◆ **What is being asked**
Would you repeat every line of the data exactly?

◆ **Data to process**
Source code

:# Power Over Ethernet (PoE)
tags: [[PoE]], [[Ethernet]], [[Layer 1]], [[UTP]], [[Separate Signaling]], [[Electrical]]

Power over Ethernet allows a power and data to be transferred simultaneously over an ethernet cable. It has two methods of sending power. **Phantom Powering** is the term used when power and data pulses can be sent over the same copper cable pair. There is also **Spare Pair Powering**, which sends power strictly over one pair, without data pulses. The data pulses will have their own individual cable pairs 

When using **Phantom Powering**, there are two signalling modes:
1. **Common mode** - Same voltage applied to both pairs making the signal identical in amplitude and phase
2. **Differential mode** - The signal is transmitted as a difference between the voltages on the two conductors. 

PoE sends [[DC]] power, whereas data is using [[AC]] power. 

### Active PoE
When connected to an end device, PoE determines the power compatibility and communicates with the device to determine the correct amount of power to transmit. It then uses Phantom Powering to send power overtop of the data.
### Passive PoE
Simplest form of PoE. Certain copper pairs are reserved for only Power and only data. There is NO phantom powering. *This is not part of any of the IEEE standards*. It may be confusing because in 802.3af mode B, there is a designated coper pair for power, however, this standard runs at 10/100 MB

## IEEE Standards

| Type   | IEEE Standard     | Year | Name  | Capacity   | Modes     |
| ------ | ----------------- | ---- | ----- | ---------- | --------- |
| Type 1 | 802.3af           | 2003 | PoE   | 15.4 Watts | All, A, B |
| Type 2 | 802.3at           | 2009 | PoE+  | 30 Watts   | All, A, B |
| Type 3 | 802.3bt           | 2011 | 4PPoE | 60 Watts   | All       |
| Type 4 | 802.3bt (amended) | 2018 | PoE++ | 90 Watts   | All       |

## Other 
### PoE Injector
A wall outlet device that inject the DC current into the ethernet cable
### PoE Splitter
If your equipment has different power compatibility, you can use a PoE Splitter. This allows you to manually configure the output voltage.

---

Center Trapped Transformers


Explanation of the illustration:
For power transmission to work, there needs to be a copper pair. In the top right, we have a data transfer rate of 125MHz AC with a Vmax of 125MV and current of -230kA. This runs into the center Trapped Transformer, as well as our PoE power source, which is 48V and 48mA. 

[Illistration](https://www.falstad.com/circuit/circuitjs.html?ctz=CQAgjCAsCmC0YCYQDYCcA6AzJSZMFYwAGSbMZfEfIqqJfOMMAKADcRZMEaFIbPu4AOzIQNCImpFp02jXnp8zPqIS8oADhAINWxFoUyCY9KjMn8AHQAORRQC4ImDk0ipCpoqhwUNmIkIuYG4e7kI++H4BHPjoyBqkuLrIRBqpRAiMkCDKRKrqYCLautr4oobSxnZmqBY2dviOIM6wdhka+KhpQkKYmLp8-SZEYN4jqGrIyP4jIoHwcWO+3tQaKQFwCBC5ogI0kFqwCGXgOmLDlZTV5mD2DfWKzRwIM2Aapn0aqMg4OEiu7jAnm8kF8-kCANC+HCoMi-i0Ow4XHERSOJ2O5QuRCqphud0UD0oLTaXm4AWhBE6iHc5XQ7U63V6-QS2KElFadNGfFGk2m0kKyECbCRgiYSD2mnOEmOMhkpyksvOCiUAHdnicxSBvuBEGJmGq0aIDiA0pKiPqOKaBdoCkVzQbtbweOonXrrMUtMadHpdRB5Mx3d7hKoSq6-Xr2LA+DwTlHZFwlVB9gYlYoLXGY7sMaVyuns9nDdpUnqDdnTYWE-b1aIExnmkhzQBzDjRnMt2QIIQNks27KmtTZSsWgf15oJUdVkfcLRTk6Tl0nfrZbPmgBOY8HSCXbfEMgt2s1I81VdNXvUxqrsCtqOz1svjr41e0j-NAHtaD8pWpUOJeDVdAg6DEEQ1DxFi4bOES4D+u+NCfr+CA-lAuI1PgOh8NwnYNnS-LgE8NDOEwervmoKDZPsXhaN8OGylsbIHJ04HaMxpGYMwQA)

◆ **Solution for this problem**
Source code

:# Power Over Ethernet (PoE)
tags: [[PoE]], [[Ethernet]], [[Layer 1]], [[UTP]], [[Separate Signaling]], [[Electrical]]

Power over Ethernet allows a power and data to be transferred simultaneously over an ethernet cable. It has two methods of sending power. **Phantom Powering** is the term used when power and data pulses can be sent over the same copper cable pair. There is also **Spare Pair Powering**, which sends power strictly over one pair, without data pulses. The data pulses will have their own individual cable pairs 

When using **Phantom Powering**, there are two signalling modes:
1. **Common mode** - Same voltage applied to both pairs making the signal identical in amplitude and phase
2. **Differential mode** - The signal is transmitted as a difference between the voltages on the two conductors. 

PoE sends [[DC]] power, whereas data is using [[AC]] power. 

### Active PoE
When connected to an end device, PoE determines the power compatibility and communicates with the device to determine the correct amount of power to transmit. It then uses Phantom Powering to send power overtop of the data.
### Passive PoE
Simplest form of PoE. Certain copper pairs are reserved for only Power and only data. There is NO phantom powering. *This is not part of any of the IEEE standards*. It may be confusing because in 802.3af mode B, there is a designated coper pair for power, however, this standard runs at 10/100 MB

## IEEE Standards

| Type   | IEEE Standard     | Year | Name  | Capacity   | Modes     |
| ------ | ----------------- | ---- | ----- | ---------- | --------- |
| Type 1 | 802.3af           | 2003 | PoE   | 15.4 Watts | All, A, B |
| Type 2 | 802.3at           | 2009 | PoE+  | 30 Watts   | All, A, B |
| Type 3 | 802.3bt           | 2011 | 4PPoE | 60 Watts   | All       |
| Type 4 | 802.3bt (amended) | 2018 | PoE++ | 90 Watts   | All       |

## Other 
### PoE Injector
A wall outlet device that inject the DC current into the ethernet cable
### PoE Splitter
If your equipment has different power compatibility, you can use a PoE Splitter. This allows you to manually configure the output voltage.

---

Center Trapped Transformers


Explanation of the illustration:
For power transmission to work, there needs to be a copper pair. In the top right, we have a data transfer rate of 125MHz AC with a Vmax of 125MV and current of -230kA. This runs into the center Trapped Transformer, as well as our PoE power source, which is 48V and 48mA. 

[Illistration](https://www.falstad.com/circuit/circuitjs.html?ctz=CQAgjCAsCmC0YCYQDYCcA6AzJSZMFYwAGSbMZfEfIqqJfOMMAKADcRZMEaFIbPu4AOzIQNCImpFp02jXnp8zPqIS8oADhAINWxFoUyCY9KjMn8AHQAORRQC4ImDk0ipCpoqhwUNmIkIuYG4e7kI++H4BHPjoyBqkuLrIRBqpRAiMkCDKRKrqYCLautr4oobSxnZmqBY2dviOIM6wdhka+KhpQkKYmLp8-SZEYN4jqGrIyP4jIoHwcWO+3tQaKQFwCBC5ogI0kFqwCGXgOmLDlZTV5mD2DfWKzRwIM2Aapn0aqMg4OEiu7jAnm8kF8-kCANC+HCoMi-i0Ow4XHERSOJ2O5QuRCqphud0UD0oLTaXm4AWhBE6iHc5XQ7U63V6-QS2KElFadNGfFGk2m0kKyECbCRgiYSD2mnOEmOMhkpyksvOCiUAHdnicxSBvuBEGJmGq0aIDiA0pKiPqOKaBdoCkVzQbtbweOonXrrMUtMadHpdRB5Mx3d7hKoSq6-Xr2LA+DwTlHZFwlVB9gYlYoLXGY7sMaVyuns9nDdpUnqDdnTYWE-b1aIExnmkhzQBzDjRnMt2QIIQNks27KmtTZSsWgf15oJUdVkfcLRTk6Tl0nfrZbPmgBOY8HSCXbfEMgt2s1I81VdNXvUxqrsCtqOz1svjr41e0j-NAHtaD8pWpUOJeDVdAg6DEEQ1DxFi4bOES4D+u+NCfr+CA-lAuI1PgOh8NwnYNnS-LgE8NDOEwervmoKDZPsXhaN8OGylsbIHJ04HaMxpGYMwQA)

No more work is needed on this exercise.